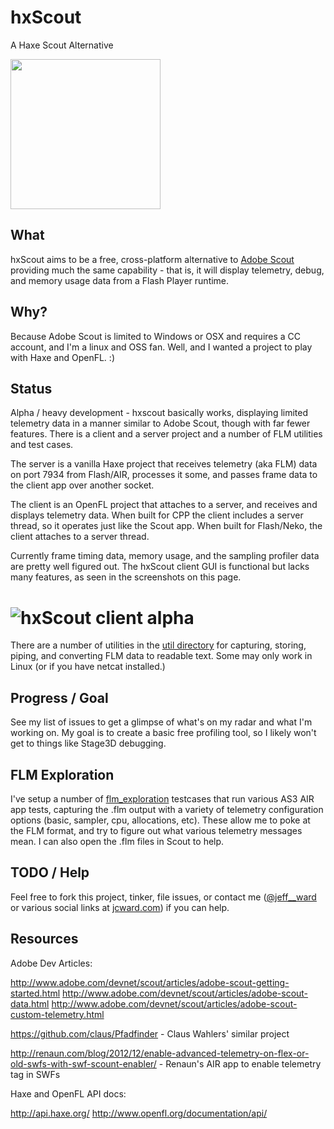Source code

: hxScout
=======

A Haxe Scout Alternative

[<img src="https://raw.githubusercontent.com/jcward/hxScout/master/hxscout.png" width=240>](https://raw.githubusercontent.com/jcward/hxScout/master/hxscout.png)

What
----
hxScout aims to be a free, cross-platform alternative to [Adobe Scout](http://wwwimages.adobe.com/content/dam/Adobe/en/devnet/flashruntimes/adobe-scout-getting-started/adobe-scout-getting-started-fig10.png) providing
much the same capability - that is, it will display telemetry, debug, and memory
usage data from a Flash Player runtime.

Why?
----
Because Adobe Scout is limited to Windows or OSX and requires a CC account,
and I'm a linux and OSS fan.  Well, and I wanted a project to play with Haxe and OpenFL. :)

Status
------

Alpha / heavy development - hxscout basically works, displaying limited telemetry data in a manner
similar to Adobe Scout, though with far fewer features. There is a client and a server project and a
number of FLM utilities and test cases.

The server is a vanilla Haxe project that receives telemetry (aka FLM) data on port 7934 from Flash/AIR,
processes it some, and passes frame data to the client app over another socket.

The client is an OpenFL project that attaches to a server, and receives and displays telemetry
data.  When built for CPP the client includes a server thread, so it operates just like the
Scout app.  When built for Flash/Neko, the client attaches to a server thread.

Currently frame timing data, memory usage, and the sampling profiler data are pretty well figured out.
The hxScout client GUI is functional but lacks many features, as seen in the screenshots on this page.

# ![hxScout client alpha](https://raw.githubusercontent.com/jcward/hxScout/master/hxscout.gif)

There are a number of utilities in the [util directory](https://github.com/jcward/hxScout/tree/master/util)
for capturing, storing, piping, and converting FLM data to readable text. Some may only work in Linux (or if
you have netcat installed.)

Progress / Goal
---------------

See my list of issues to get a glimpse of what's on my radar and what I'm working on. My goal is to create a
basic free profiling tool, so I likely won't get to things like Stage3D debugging.

FLM Exploration
---------------

I've setup a number of [flm_exploration](https://github.com/jcward/hxScout/tree/master/flm_exploration) testcases that run various AS3 AIR app tests, capturing the .flm output with a variety of telemetry configuration options (basic, sampler, cpu, allocations, etc). These allow me to poke at the FLM format, and try to figure out what various telemetry messages mean. I can also open the .flm files in Scout to help.

TODO / Help
-----------
Feel free to fork this project, tinker, file issues, or contact me ([@jeff__ward](https://twitter.com/jeff__ward) or various social links at [jcward.com](http://jcward.com/)) if you can help.

Resources
---------

Adobe Dev Articles:

http://www.adobe.com/devnet/scout/articles/adobe-scout-getting-started.html
http://www.adobe.com/devnet/scout/articles/adobe-scout-data.html
http://www.adobe.com/devnet/scout/articles/adobe-scout-custom-telemetry.html

https://github.com/claus/Pfadfinder - Claus Wahlers' similar project

http://renaun.com/blog/2012/12/enable-advanced-telemetry-on-flex-or-old-swfs-with-swf-scount-enabler/ - Renaun's AIR app to enable telemetry tag in SWFs

Haxe and OpenFL API docs:

http://api.haxe.org/
http://www.openfl.org/documentation/api/
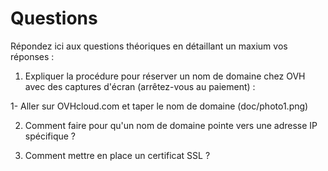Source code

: # Questions

Répondez ici aux questions théoriques en détaillant un maxium vos réponses :

1) Expliquer la procédure pour réserver un nom de domaine chez OVH avec des captures d'écran (arrêtez-vous au paiement) :

1- Aller sur OVHcloud.com et taper le nom de domaine (doc/photo1.png)

2. Comment faire pour qu'un nom de domaine pointe vers une adresse IP spécifique ?



3. Comment mettre en place un certificat SSL ?

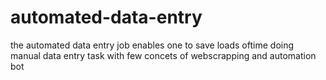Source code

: # automated-data-entry

the automated data entry job enables one to save loads oftime doing manual data entry task with few concets of webscrapping and automation bot
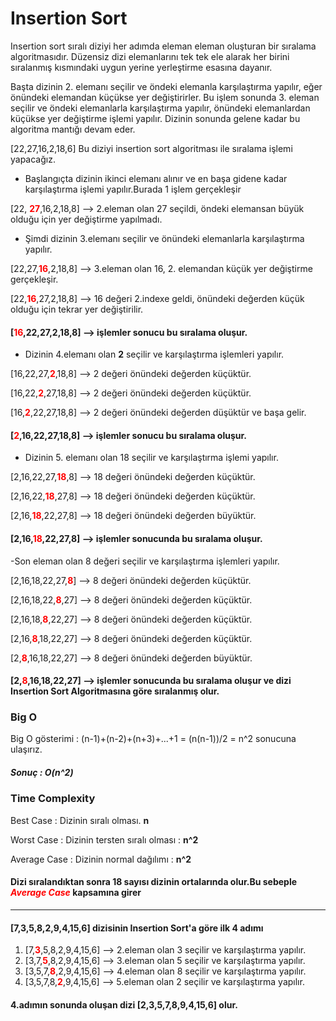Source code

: # Insertion Sort

Insertion sort sıralı diziyi her adımda eleman eleman oluşturan bir sıralama algoritmasıdır.
Düzensiz dizi elemanlarını tek tek ele alarak her birini sıralanmış kısmındaki uygun yerine yerleştirme esasına dayanır.

Başta dizinin 2. elemanı seçilir ve öndeki elemanla karşılaştırma yapılır, eğer önündeki elemandan küçükse yer değiştirirler.
Bu işlem sonunda 3. eleman seçilir ve öndeki elemanlarla karşılaştırma yapılır, önündeki elemanlardan küçükse yer değiştirme işlemi yapılır.
Dizinin sonunda gelene kadar bu algoritma mantığı devam eder.

[22,27,16,2,18,6] Bu diziyi insertion sort algoritması ile sıralama işlemi yapacağız.

- Başlangıçta dizinin ikinci elemanı alınır ve en başa gidene kadar karşılaştırma işlemi yapılır.Burada 1 işlem gerçekleşir
        
[22, <span style ="color:red">**27**</span>,16,2,18,8]  --> 2.eleman olan 27 seçildi, öndeki elemansan büyük olduğu için yer değiştirme yapılmadı.

- Şimdi dizinin 3.elemanı seçilir ve önündeki elemanlarla karşılaştırma yapılır.

[22,27,<span style="color:red">**16**</span>,2,18,8] --> 3.eleman olan 16, 2. elemandan küçük yer değiştirme gerçekleşir.

[22,<span style="color:red">**16**</span>,27,2,18,8] --> 16 değeri 2.indexe geldi, önündeki değerden küçük olduğu için tekrar yer değiştirilir.

#### [<span style="color:red">**16**</span>,22,27,2,18,8] --> işlemler sonucu bu sıralama oluşur.

- Dizinin 4.elemanı olan **2** seçilir ve karşılaştırma işlemleri yapılır.

[16,22,27,<span style="color:red">**2**</span>,18,8] --> 2 değeri önündeki değerden küçüktür.

[16,22,<span style="color:red">**2**</span>,27,18,8] --> 2 değeri önündeki değerden küçüktür.

[16,<span style="color:red">**2**</span>,22,27,18,8] --> 2 değeri önündeki değerden düşüktür ve başa gelir.

#### [<span style="color:red">**2**</span>,16,22,27,18,8] --> işlemler sonucu bu sıralama oluşur.

- Dizinin 5. elemanı olan 18 seçilir ve karşılaştırma işlemi yapılır.

[2,16,22,27,<span style="color:red">**18**</span>,8] --> 18 değeri önündeki değerden küçüktür.

[2,16,22,<span style="color:red">**18**</span>,27,8] --> 18 değeri önündeki değerden küçüktür.

[2,16,<span style="color:red">**18**</span>,22,27,8] --> 18 değeri önündeki değerden büyüktür.

#### [2,16,<span style="color:red">**18**</span>,22,27,8] --> işlemler sonucunda bu sıralama oluşur.

-Son eleman olan 8 değeri seçilir ve karşılaştırma işlemleri yapılır.

[2,16,18,22,27,<span style="color:red">**8**</span>] --> 8 değeri önündeki değerden küçüktür.

[2,16,18,22,<span style="color:red">**8**</span>,27] --> 8 değeri önündeki değerden küçüktür.

[2,16,18,<span style="color:red">**8**</span>,22,27] --> 8 değeri önündeki değerden küçüktür.

[2,16,<span style="color:red">**8**</span>,18,22,27] --> 8 değeri önündeki değerden küçüktür.

[2,<span style="color:red">**8**</span>,16,18,22,27] --> 8 değeri önündeki değerden büyüktür.

#### [2,<span style="color:red">**8**</span>,16,18,22,27] --> işlemler sonucunda bu sıralama oluşur ve dizi Insertion Sort Algoritmasına göre sıralanmış olur.


### Big O

Big O gösterimi : (n-1)+(n-2)+(n+3)+...+1 = (n(n-1))/2 = n^2 sonucuna ulaşırız.
 ##### Sonuç : O(n^2)

### Time Complexity

Best Case : Dizinin sıralı olması. **n**

Worst Case : Dizinin tersten sıralı olması : **n^2**

Average Case : Dizinin normal dağılımı : **n^2**

#### Dizi sıralandıktan sonra 18 sayısı dizinin ortalarında olur.Bu sebeple <span style ="color:red">***Average Case***</span> kapsamına girer

-----

#### [7,3,5,8,2,9,4,15,6] dizisinin Insertion Sort'a göre ilk 4 adımı

1. [7,<span style="color:red">**3**</span>,5,8,2,9,4,15,6] --> 2.eleman olan 3 seçilir ve karşılaştırma yapılır.
2. [3,7,<span style="color:red">**5**</span>,8,2,9,4,15,6] --> 3.eleman olan 5 seçilir ve karşılaştırma yapılır.
3. [3,5,7,<span style="color:red">**8**</span>,2,9,4,15,6] --> 4.eleman olan 8 seçilir ve karşılaştırma yapılır.
4. [3,5,7,8,<span style="color:red">**2**</span>,9,4,15,6] --> 5.eleman olan 2 seçilir ve karşılaştırma yapılır.

#### 4.adımın sonunda oluşan dizi [2,3,5,7,8,9,4,15,6] olur.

__Activity__:
Your task is to transcribe, with no changes, only the lines of the listing above that lie between the line holding "hxScout aims to" and the line holding "just like the", inclusive.

__Solved problem__:
hxScout aims to be a free, cross-platform alternative to [Adobe Scout](http://wwwimages.adobe.com/content/dam/Adobe/en/devnet/flashruntimes/adobe-scout-getting-started/adobe-scout-getting-started-fig10.png) providing
much the same capability - that is, it will display telemetry, debug, and memory
usage data from a Flash Player runtime.

Why?
----
Because Adobe Scout is limited to Windows or OSX and requires a CC account,
and I'm a linux and OSS fan.  Well, and I wanted a project to play with Haxe and OpenFL. :)

Status
------

Alpha / heavy development - hxscout basically works, displaying limited telemetry data in a manner
similar to Adobe Scout, though with far fewer features. There is a client and a server project and a
number of FLM utilities and test cases.

The server is a vanilla Haxe project that receives telemetry (aka FLM) data on port 7934 from Flash/AIR,
processes it some, and passes frame data to the client app over another socket.

The client is an OpenFL project that attaches to a server, and receives and displays telemetry
data.  When built for CPP the client includes a server thread, so it operates just like the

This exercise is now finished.